■ **TO DO**
Ignoring the pictures, copy the data exactly.

══════════

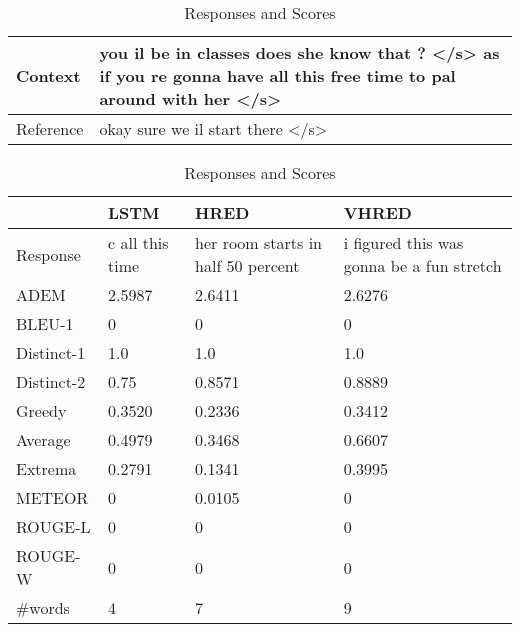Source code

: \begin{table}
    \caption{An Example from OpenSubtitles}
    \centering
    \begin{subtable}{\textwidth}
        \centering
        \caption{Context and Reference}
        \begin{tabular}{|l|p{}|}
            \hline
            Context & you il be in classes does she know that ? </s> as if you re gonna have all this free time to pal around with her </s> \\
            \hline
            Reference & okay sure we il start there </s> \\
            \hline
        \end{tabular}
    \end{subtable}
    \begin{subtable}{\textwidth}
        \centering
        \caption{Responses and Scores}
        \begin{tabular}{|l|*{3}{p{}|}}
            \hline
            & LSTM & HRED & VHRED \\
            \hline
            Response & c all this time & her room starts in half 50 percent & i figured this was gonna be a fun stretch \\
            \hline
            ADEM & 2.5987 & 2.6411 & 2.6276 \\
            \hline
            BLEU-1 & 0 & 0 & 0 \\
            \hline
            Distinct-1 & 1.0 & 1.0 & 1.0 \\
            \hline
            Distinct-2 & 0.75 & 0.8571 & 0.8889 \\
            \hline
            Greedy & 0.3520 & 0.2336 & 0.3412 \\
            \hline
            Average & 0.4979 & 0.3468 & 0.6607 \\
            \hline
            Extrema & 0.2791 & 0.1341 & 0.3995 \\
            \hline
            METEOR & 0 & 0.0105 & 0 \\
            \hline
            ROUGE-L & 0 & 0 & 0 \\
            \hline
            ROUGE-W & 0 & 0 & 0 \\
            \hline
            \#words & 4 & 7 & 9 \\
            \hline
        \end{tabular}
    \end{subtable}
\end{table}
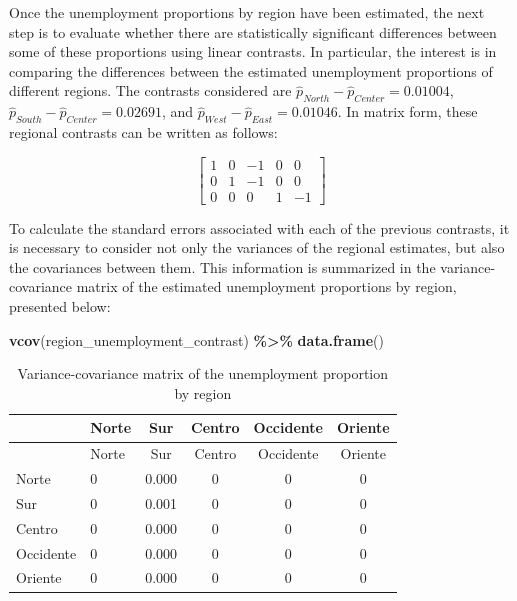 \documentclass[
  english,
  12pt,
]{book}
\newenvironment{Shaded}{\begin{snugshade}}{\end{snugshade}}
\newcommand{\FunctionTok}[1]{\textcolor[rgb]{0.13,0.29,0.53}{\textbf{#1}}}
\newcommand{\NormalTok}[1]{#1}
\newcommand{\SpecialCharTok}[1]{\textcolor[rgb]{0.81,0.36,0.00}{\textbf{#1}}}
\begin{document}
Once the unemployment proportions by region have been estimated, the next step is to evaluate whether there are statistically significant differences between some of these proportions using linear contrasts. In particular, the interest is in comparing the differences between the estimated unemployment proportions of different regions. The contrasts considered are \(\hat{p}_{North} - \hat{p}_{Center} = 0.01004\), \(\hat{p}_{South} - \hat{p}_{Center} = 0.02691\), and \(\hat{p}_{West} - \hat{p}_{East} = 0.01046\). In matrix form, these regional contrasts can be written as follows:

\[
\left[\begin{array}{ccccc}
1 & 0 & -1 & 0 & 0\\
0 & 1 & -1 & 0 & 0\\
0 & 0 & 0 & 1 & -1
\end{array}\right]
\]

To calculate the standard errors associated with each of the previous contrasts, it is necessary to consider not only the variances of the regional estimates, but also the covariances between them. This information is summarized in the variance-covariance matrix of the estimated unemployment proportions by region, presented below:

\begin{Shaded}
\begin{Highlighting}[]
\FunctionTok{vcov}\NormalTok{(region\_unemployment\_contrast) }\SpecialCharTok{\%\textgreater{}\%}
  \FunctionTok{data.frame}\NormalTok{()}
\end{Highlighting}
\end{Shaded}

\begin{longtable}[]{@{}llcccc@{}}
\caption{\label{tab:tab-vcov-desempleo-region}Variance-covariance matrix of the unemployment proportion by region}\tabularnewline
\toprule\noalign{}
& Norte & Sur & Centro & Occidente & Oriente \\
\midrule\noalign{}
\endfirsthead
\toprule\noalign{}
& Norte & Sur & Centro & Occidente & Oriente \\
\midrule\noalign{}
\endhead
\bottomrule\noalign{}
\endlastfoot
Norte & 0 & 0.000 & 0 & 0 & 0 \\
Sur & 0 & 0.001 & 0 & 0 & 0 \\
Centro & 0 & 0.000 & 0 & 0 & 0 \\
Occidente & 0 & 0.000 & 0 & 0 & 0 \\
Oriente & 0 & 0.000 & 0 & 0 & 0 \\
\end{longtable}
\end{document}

══════════

■ **OUTPUT FOR THIS EXERCISE**
Source code

: \begin{table}
    \caption{An Example from OpenSubtitles}
    \centering
    \begin{subtable}{\textwidth}
        \centering
        \caption{Context and Reference}
        \begin{tabular}{|l|p{}|}
            \hline
            Context & you il be in classes does she know that ? </s> as if you re gonna have all this free time to pal around with her </s> \\
            \hline
            Reference & okay sure we il start there </s> \\
            \hline
        \end{tabular}
    \end{subtable}
    \begin{subtable}{\textwidth}
        \centering
        \caption{Responses and Scores}
        \begin{tabular}{|l|*{3}{p{}|}}
            \hline
            & LSTM & HRED & VHRED \\
            \hline
            Response & c all this time & her room starts in half 50 percent & i figured this was gonna be a fun stretch \\
            \hline
            ADEM & 2.5987 & 2.6411 & 2.6276 \\
            \hline
            BLEU-1 & 0 & 0 & 0 \\
            \hline
            Distinct-1 & 1.0 & 1.0 & 1.0 \\
            \hline
            Distinct-2 & 0.75 & 0.8571 & 0.8889 \\
            \hline
            Greedy & 0.3520 & 0.2336 & 0.3412 \\
            \hline
            Average & 0.4979 & 0.3468 & 0.6607 \\
            \hline
            Extrema & 0.2791 & 0.1341 & 0.3995 \\
            \hline
            METEOR & 0 & 0.0105 & 0 \\
            \hline
            ROUGE-L & 0 & 0 & 0 \\
            \hline
            ROUGE-W & 0 & 0 & 0 \\
            \hline
            \#words & 4 & 7 & 9 \\
            \hline
        \end{tabular}
    \end{subtable}
\end{table}
 \documentclass[
  english,
  12pt,
]{book}
\newenvironment{Shaded}{\begin{snugshade}}{\end{snugshade}}
\newcommand{\FunctionTok}[1]{\textcolor[rgb]{0.13,0.29,0.53}{\textbf{#1}}}
\newcommand{\NormalTok}[1]{#1}
\newcommand{\SpecialCharTok}[1]{\textcolor[rgb]{0.81,0.36,0.00}{\textbf{#1}}}
\begin{document}
Once the unemployment proportions by region have been estimated, the next step is to evaluate whether there are statistically significant differences between some of these proportions using linear contrasts. In particular, the interest is in comparing the differences between the estimated unemployment proportions of different regions. The contrasts considered are \(\hat{p}_{North} - \hat{p}_{Center} = 0.01004\), \(\hat{p}_{South} - \hat{p}_{Center} = 0.02691\), and \(\hat{p}_{West} - \hat{p}_{East} = 0.01046\). In matrix form, these regional contrasts can be written as follows:

\[
\left[\begin{array}{ccccc}
1 & 0 & -1 & 0 & 0\\
0 & 1 & -1 & 0 & 0\\
0 & 0 & 0 & 1 & -1
\end{array}\right]
\]

To calculate the standard errors associated with each of the previous contrasts, it is necessary to consider not only the variances of the regional estimates, but also the covariances between them. This information is summarized in the variance-covariance matrix of the estimated unemployment proportions by region, presented below:

\begin{Shaded}
\begin{Highlighting}[]
\FunctionTok{vcov}\NormalTok{(region\_unemployment\_contrast) }\SpecialCharTok{\%\textgreater{}\%}
  \FunctionTok{data.frame}\NormalTok{()}
\end{Highlighting}
\end{Shaded}

\begin{longtable}[]{@{}llcccc@{}}
\caption{\label{tab:tab-vcov-desempleo-region}Variance-covariance matrix of the unemployment proportion by region}\tabularnewline
\toprule\noalign{}
& Norte & Sur & Centro & Occidente & Oriente \\
\midrule\noalign{}
\endfirsthead
\toprule\noalign{}
& Norte & Sur & Centro & Occidente & Oriente \\
\midrule\noalign{}
\endhead
\bottomrule\noalign{}
\endlastfoot
Norte & 0 & 0.000 & 0 & 0 & 0 \\
Sur & 0 & 0.001 & 0 & 0 & 0 \\
Centro & 0 & 0.000 & 0 & 0 & 0 \\
Occidente & 0 & 0.000 & 0 & 0 & 0 \\
Oriente & 0 & 0.000 & 0 & 0 & 0 \\
\end{longtable}
\end{document}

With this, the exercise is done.